** Opening Data for review block **
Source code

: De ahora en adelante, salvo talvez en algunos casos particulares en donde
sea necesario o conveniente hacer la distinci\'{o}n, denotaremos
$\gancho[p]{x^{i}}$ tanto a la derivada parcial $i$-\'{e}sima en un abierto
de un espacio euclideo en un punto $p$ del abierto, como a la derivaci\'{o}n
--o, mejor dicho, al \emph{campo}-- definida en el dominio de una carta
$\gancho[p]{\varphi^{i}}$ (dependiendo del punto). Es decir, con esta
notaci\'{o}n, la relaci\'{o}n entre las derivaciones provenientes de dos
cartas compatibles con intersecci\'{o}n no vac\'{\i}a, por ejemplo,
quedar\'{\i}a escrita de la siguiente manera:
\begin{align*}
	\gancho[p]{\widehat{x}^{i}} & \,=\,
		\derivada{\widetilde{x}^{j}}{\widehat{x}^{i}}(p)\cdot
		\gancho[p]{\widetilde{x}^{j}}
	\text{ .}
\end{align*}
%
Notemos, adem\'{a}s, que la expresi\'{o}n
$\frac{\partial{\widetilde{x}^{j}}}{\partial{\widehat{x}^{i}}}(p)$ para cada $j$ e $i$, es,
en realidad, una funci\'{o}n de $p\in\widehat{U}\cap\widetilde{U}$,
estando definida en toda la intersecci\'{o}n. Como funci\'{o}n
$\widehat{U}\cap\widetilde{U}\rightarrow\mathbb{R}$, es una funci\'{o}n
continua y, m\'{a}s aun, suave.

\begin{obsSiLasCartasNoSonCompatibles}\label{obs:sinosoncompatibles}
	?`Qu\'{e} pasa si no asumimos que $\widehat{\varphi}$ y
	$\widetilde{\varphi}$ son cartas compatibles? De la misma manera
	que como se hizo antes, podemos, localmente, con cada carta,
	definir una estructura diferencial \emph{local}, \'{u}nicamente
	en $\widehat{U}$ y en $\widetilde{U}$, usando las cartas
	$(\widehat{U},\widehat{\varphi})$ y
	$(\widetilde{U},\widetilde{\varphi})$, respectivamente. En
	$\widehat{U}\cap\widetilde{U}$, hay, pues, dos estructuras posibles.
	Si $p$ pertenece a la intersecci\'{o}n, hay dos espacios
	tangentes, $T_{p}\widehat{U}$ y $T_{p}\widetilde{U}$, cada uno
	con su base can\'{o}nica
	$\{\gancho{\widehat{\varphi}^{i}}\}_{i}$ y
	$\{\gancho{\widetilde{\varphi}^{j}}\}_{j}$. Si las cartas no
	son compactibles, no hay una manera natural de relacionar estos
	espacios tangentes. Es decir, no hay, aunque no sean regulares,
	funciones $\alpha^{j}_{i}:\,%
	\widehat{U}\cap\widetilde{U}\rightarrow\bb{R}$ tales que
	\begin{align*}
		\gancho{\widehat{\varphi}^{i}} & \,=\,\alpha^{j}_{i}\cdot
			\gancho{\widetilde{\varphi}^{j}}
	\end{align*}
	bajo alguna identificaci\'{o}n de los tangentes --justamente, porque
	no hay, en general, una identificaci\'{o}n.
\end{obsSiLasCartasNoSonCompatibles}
** Closing Data for review block **
**Requirement**
Where a line in the records above contains the word "derivada", copy that line.

**Answer to the exercise**
$\gancho[p]{x^{i}}$ tanto a la derivada parcial $i$-\'{e}sima en un abierto
		\derivada{\widetilde{x}^{j}}{\widehat{x}^{i}}(p)\cdot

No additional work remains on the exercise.